Deputies will be aware also of my recent appointment of a review group chaired by Dr. Michael Dargan to examine the feasibility of giving autonomy to the telecommunications service and how the postal service could be modernised.

In relation both to the immediate issue of the engineering productivity claim and the improvement of staff-management relations generally, therefore, I would ask the House to accept that I, for my part, and my Department have done everything possible to bring about the industrial peace and stable relationships so necessary if the Department are to provide a proper service to the public. Indeed Deputy O'Leary professes to be very concerned about the provision of a solution to this problem.

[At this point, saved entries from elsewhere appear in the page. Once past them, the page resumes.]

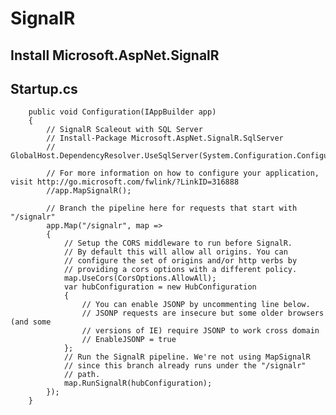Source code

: # SignalR

## Install Microsoft.AspNet.SignalR

## Startup.cs

        public void Configuration(IAppBuilder app)
        {
            // SignalR Scaleout with SQL Server
            // Install-Package Microsoft.AspNet.SignalR.SqlServer
            // GlobalHost.DependencyResolver.UseSqlServer(System.Configuration.ConfigurationManager.ConnectionStrings["signalrdb"].ConnectionString);

            // For more information on how to configure your application, visit http://go.microsoft.com/fwlink/?LinkID=316888
            //app.MapSignalR();

            // Branch the pipeline here for requests that start with "/signalr"
            app.Map("/signalr", map =>
            {
                // Setup the CORS middleware to run before SignalR.
                // By default this will allow all origins. You can 
                // configure the set of origins and/or http verbs by
                // providing a cors options with a different policy.
                map.UseCors(CorsOptions.AllowAll);
                var hubConfiguration = new HubConfiguration
                {
                    // You can enable JSONP by uncommenting line below.
                    // JSONP requests are insecure but some older browsers (and some
                    // versions of IE) require JSONP to work cross domain
                    // EnableJSONP = true
                };
                // Run the SignalR pipeline. We're not using MapSignalR
                // since this branch already runs under the "/signalr"
                // path.
                map.RunSignalR(hubConfiguration);
            });
        }
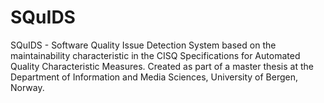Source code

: # SQuIDS
SQuIDS - Software Quality Issue Detection System based on the maintainability characteristic in the CISQ Specifications for Automated Quality Characteristic Measures. Created as part of a master thesis at the Department of Information and Media Sciences, University of Bergen, Norway.

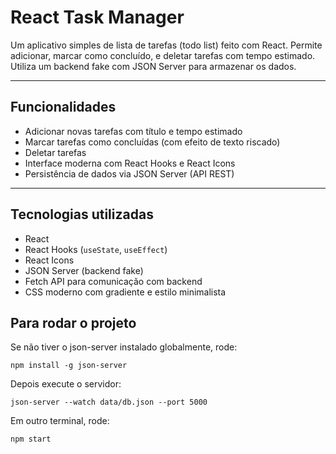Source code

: # React Task Manager

Um aplicativo simples de lista de tarefas (todo list) feito com React. Permite adicionar, marcar como concluído, e deletar tarefas com tempo estimado. Utiliza um backend fake com JSON Server para armazenar os dados.

---

## Funcionalidades

- Adicionar novas tarefas com título e tempo estimado
- Marcar tarefas como concluídas (com efeito de texto riscado)
- Deletar tarefas
- Interface moderna com React Hooks e React Icons
- Persistência de dados via JSON Server (API REST)

---

## Tecnologias utilizadas

- React
- React Hooks (`useState`, `useEffect`)
- React Icons
- JSON Server (backend fake)
- Fetch API para comunicação com backend
- CSS moderno com gradiente e estilo minimalista


## Para rodar o projeto

Se não tiver o json-server instalado globalmente, rode:

`npm install -g json-server`

Depois execute o servidor:

`json-server --watch data/db.json --port 5000`

Em outro terminal, rode:

`npm start`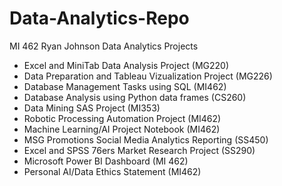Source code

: # Data-Analytics-Repo
MI 462
Ryan Johnson 
Data Analytics Projects
- Excel and MiniTab Data Analysis Project (MG220)
- Data Preparation and Tableau Vizualization Project (MG226)
- Database Management Tasks using SQL (MI462)
- Database Analysis using Python data frames (CS260)
- Data Mining SAS Project (MI353)
- Robotic Processing Automation Project (MI462)
- Machine Learning/AI Project Notebook (MI462)
- MSG Promotions Social Media Analytics Reporting (SS450)
- Excel and SPSS 76ers Market Research Project (SS290)
- Microsoft Power BI Dashboard (MI 462)
- Personal AI/Data Ethics Statement (MI462)
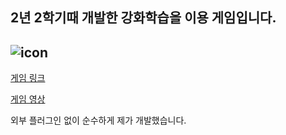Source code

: ## 2년 2학기때 개발한 강화학습을 이용 게임입니다.
![icon](https://github.com/user-attachments/assets/f1976c57-ea67-4977-a89a-93069bb6d33d)
---

[게임 링크](https://drive.google.com/file/d/1w02QBkSAfrElKLRTLzMtHO4jEchy5Pmz/view?usp=sharing)

[게임 영상](https://youtu.be/XigeJ2_qgbw)

외부 플러그인 없이 순수하게 제가 개발했습니다.
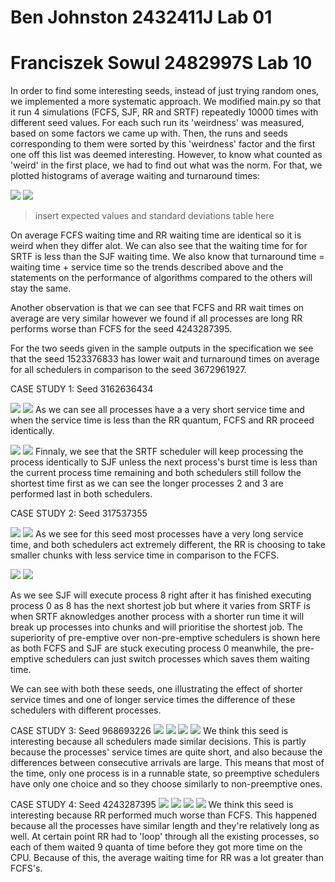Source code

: # Ben Johnston 2432411J Lab 01
# Franciszek Sowul 2482997S Lab 10

In order to find some interesting seeds, instead of just trying random ones, we implemented a more systematic approach. We modified main.py so that it run 4 simulations (FCFS, SJF, RR and SRTF) repeatedly 10000 times with different seed values. For each such run its 'weirdness' was measured, based on some factors we came up with. Then, the runs and seeds corresponding to them were sorted by this 'weirdness' factor and the first one off this list was deemed interesting. However, to know what counted as 'weird' in the first place, we had to find out what was the norm. For that, we plotted histograms of average waiting and turnaround times: 

![](avg_waiting_time.png)
![](avg_turnaround_time.png)

> insert expected values and standard deviations table here

On average FCFS waiting time and RR waiting time are identical so it is weird when they differ alot. We can also see that the waiting time for for SRTF is less than the SJF waiting time. We also know that turnaround time = waiting time + service time so the trends described above and the statements on the performance of algorithms compared to the others will stay the same.

Another observation is that we can see that FCFS and RR wait times on average are very similar however we found if all processes are long RR performs worse than FCFS for the seed 4243287395.

For the two seeds given in the sample outputs in the specification we see that the seed 1523376833 has lower wait and turnaround times on average for all schedulers in comparison to the seed 3672961927.

CASE STUDY 1: Seed 3162636434

![](316fcfs.png)
![](316rr.png)
As we can see all processes have a a very short service time and when the service time is less than the RR quantum, FCFS and RR proceed identically.

![](316sjf.png)
![](316srtf.png)
Finnaly, we see that the SRTF scheduler will keep processing the process identically to SJF unless the next process's burst time is less than the current process time remaining and both schedulers still follow the shortest time first as we can see the longer processes 2 and 3 are performed last in both schedulers.


CASE STUDY 2: Seed 317537355

![](317fcfs.png)
![](317rr.png)
As we see for this seed most processes have a very long service time, and both schedulers act extremely different, the RR is choosing to take smaller chunks with less service time in comparison to the FCFS.

![](317sjf.png)
![](317srtf.png)

As we see SJF will execute process 8 right after it has finished executing process 0 as 8 has the next shortest job but where it varies from SRTF is when SRTF aknowledges another process with a shorter run time it will break up processes into chunks and will prioritise the shortest job. The superiority of pre-emptive over non-pre-emptive schedulers is shown here as both FCFS and SJF are stuck executing process 0 meanwhile, the pre-emptive schedulers can just switch processes which saves them waiting time.

We can see with both these seeds, one illustrating the effect of shorter service times and one of longer service times the difference of these schedulers with different processes.

CASE STUDY 3: Seed 968693226
![](FCFS_968693226.png)
![](RR_968693226.png)
![](SJF_968693226.png)
![](SRTF_968693226.png)
We think this seed is interesting because all schedulers made similar decisions. This is partly because the processes' service times are quite short, and also because the differences between consecutive arrivals are large. This means that most of the time, only one process is in a runnable state, so preemptive schedulers have only one choice and so they choose similarly to non-preemptive ones.

CASE STUDY 4: Seed 4243287395
![](424fcfs.png)
![](424rr.png)
![](424sjf.png)
![](424srtf.png)
We think this seed is interesting because RR performed much worse than FCFS. This happened because all the processes have similar length and they're relatively long as well. At certain point RR had to 'loop' through all the existing processes, so each of them waited 9 quanta of time before they got more time on the CPU. Because of this, the average waiting time for RR was a lot greater than FCFS's.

I might say that that contrasts strangely with his inactivity in relation to it during the four years it was in hands while he was Minister for Labour.

It is hopeless to hear a Minister talking like this when we are faced with such disruption.

As the House is aware, I am normally a calm and patient man but this attempt by Deputy O'Leary to make political capital out of the predicament in which the executive of the union concerned find themselves is enough to make even me lose my patience. The spokesman for the executive has been at pains to make it clear that they hope to resolve this matter by further negotiations. Even before they have time to reopen negotiations the Deputy comes in here with a speech designed to make it more difficult for all concerned to reach a solution and to create unnecessary public alarm. Whatever temporary publicity the Deputy may hope to gain from this mischievous effort I have no doubt that the long-term consequences for him will cause him to regret it. I am sure that the House and the country will appreciate that every effort has been made by me to reach a satisfactory solution and that I will continue my efforts.

Will talks commence at departmental level? I still do not know after this discussion here this evening.

The Dáil adjourned at 9 p.m. until 10.30 a.m. Thursday, 26 October 1978.